Monday, March 19, 2012

Selling Out Everyone You Love: The Ethics of Writing Nonfiction (AWP Conference Panel II)

Joan Didion said that writers are always selling somebody out. How do the authors of memoirs walk the thin line between truthful disclosure and betrayal of trust, and what responsibility do they have to loved ones who appear in their work? Four authors talk about how they've grappled with these questions, the consequences of their choices, and the lessons they've learned. -- AWP catalog 2012

"Keeping up appearances is my family's religion,"  said panel facilitator Krista Bremer, who cited god, sex, money, depression--even baldness and other banalities--as taboo topics. Add a woman's voice, for "women were supposed to hover like angels around men."

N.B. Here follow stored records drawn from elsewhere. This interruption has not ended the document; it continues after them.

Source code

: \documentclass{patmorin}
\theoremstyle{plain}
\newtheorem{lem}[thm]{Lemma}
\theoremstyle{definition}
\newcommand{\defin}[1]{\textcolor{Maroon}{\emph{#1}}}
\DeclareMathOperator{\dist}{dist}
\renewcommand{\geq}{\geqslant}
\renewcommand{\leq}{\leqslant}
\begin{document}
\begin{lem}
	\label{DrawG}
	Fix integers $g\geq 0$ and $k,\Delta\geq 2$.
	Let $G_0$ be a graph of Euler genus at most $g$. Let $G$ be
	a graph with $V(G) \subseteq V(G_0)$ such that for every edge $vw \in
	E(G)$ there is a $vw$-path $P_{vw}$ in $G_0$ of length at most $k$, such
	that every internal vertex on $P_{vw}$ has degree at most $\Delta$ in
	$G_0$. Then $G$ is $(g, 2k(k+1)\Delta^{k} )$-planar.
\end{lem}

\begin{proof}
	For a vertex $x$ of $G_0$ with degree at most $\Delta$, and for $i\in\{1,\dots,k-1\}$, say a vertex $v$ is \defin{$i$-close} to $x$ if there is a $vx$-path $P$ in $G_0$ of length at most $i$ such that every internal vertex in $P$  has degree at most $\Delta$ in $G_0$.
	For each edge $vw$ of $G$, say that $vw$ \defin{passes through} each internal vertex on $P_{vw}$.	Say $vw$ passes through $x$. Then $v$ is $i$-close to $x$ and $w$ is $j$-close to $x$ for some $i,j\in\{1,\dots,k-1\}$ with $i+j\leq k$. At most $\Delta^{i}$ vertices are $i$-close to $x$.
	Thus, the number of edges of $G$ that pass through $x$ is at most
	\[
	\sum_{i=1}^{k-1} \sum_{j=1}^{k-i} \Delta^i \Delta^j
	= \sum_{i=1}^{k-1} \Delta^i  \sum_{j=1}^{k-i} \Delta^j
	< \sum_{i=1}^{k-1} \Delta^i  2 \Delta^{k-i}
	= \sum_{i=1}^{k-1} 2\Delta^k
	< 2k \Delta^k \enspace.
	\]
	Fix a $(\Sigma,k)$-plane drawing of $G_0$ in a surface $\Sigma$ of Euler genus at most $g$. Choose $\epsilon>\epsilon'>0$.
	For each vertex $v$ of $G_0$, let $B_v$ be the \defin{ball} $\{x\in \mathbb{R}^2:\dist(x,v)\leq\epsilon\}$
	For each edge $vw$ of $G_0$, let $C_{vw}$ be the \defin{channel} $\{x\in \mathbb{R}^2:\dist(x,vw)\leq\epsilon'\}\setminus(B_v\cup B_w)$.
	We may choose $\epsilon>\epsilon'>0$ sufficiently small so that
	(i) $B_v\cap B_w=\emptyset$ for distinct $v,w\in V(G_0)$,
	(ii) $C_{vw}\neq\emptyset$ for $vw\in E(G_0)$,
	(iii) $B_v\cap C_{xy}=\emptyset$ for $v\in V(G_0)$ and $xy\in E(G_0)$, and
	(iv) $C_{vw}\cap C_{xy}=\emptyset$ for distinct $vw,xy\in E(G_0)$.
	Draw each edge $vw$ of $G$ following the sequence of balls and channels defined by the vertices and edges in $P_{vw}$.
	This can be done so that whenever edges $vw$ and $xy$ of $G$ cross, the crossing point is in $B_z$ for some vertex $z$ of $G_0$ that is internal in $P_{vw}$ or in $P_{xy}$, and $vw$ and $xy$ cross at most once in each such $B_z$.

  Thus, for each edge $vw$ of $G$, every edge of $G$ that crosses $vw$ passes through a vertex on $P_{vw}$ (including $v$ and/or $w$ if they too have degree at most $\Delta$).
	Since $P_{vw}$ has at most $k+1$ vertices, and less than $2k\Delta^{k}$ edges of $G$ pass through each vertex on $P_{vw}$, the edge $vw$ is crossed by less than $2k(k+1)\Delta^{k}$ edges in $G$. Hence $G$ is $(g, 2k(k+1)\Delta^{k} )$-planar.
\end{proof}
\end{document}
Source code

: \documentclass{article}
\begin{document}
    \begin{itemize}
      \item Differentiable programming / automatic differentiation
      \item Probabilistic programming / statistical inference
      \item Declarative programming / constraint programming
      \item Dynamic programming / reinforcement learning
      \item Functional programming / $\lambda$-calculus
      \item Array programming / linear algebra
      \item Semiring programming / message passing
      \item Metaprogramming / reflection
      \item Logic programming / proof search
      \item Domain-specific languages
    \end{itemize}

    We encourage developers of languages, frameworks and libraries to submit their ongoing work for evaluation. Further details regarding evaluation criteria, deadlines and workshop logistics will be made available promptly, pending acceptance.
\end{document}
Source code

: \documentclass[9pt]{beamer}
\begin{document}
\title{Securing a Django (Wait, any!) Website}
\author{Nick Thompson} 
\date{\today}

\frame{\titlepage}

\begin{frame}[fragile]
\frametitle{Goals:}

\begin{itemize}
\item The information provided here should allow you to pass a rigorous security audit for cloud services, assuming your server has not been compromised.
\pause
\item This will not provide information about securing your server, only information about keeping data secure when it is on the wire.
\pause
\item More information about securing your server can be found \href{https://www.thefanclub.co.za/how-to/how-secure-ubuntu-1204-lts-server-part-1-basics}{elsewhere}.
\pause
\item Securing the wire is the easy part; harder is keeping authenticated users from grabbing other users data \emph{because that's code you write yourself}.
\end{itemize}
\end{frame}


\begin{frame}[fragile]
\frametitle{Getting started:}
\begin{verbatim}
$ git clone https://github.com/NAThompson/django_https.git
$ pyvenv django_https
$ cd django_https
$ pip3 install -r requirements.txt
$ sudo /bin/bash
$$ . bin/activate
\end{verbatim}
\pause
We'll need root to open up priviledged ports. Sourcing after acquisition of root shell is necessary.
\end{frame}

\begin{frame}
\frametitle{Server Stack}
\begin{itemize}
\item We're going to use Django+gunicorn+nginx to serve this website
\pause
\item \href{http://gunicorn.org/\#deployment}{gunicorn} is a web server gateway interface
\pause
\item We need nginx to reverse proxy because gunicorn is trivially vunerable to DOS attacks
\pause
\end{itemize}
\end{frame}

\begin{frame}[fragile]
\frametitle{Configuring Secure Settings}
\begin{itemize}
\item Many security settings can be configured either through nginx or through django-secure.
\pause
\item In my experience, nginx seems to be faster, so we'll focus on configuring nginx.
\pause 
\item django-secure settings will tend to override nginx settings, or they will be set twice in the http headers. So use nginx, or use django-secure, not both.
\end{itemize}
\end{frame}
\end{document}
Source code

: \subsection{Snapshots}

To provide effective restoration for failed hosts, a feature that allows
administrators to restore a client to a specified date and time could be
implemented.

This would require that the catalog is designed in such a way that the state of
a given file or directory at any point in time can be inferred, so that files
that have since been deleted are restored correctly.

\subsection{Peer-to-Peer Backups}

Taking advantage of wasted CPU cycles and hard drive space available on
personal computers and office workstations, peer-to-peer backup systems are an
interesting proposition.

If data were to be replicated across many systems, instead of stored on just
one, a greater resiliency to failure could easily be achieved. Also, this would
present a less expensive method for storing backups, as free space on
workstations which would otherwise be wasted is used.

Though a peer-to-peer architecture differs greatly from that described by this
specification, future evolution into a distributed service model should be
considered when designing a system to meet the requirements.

Aboriginal wall paintings, Australia
The essayist couldn't ask her father's permission to publish what she was compelled to write, but his reaction--anger to the point of threats to sue--haunts her still. "Always assume everyone will read what you write," she said. You will deal with the aftermath long after the printed words hit the recycling bin.

"Truth is half of the equation. Compassion is the other," she said. Considering the ability to write a gift, a call to service, we must ask ourselves what is the most life-enhancing choice--neither allowing the continuation of abuses through silent condoning nor using words as weapons against those who may have hurt us.



"To read about the self in someone's work, it's like failing a test you didn't know you were taking," said Stephen Elliott, editor of The Rumpus (where you can read his excellent essay Why I Write, in which he states "There was truth to what my father was saying; I had mythologized myself at his expense. But there were also things [he said] that were simply false").

The author of seven books, including The Adderall: A Memoir of Moods, Masochism and Murder, said, "You don't have to sell out anyone, but you have to be fair." By that he didn't mean pretend to be noble or force forgiveness: "Art is selfish, not a noble calling." But he warned writers not to invalidate the feelings of those written about.

People, generally speaking, don't see us the way we see ourselves. They tell us to write anything we want, good or bad. But, Elliott said, they don't mean "write about traits I didn't know I had."

His advice? Change people's identities and note it in the preface. Of course, this works best for ex girlfriends or public figures, not mothers or brothers whose relationship to you can't really be disguised. Another option: Let them read the section that contains them. Often people who protest their own treatment want to be in the essay or book when it's suggested they are deleted from it.

Featherknoll Farm, northern California
Lee Martin, Pulitzer Prize winning author of fiction and memoir, claimed that the writer sells himself out, not others. He began as a fiction writer, but when he published his story, "Small Hands," based on his aunt's telling about his own father losing his hands in a farming accident, she responded that he'd betrayed her and she'd never tell him anything again.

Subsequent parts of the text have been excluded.